### Records for this exercise
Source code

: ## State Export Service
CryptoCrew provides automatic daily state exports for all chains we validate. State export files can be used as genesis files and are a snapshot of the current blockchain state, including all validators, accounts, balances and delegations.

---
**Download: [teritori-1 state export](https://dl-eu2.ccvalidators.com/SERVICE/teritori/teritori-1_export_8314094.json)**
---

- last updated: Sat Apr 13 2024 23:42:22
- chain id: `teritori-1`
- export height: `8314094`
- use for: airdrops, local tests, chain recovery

### Activity
Your reply is one number: how many lines of the records above contain the word "teritori".

### Result of the task
2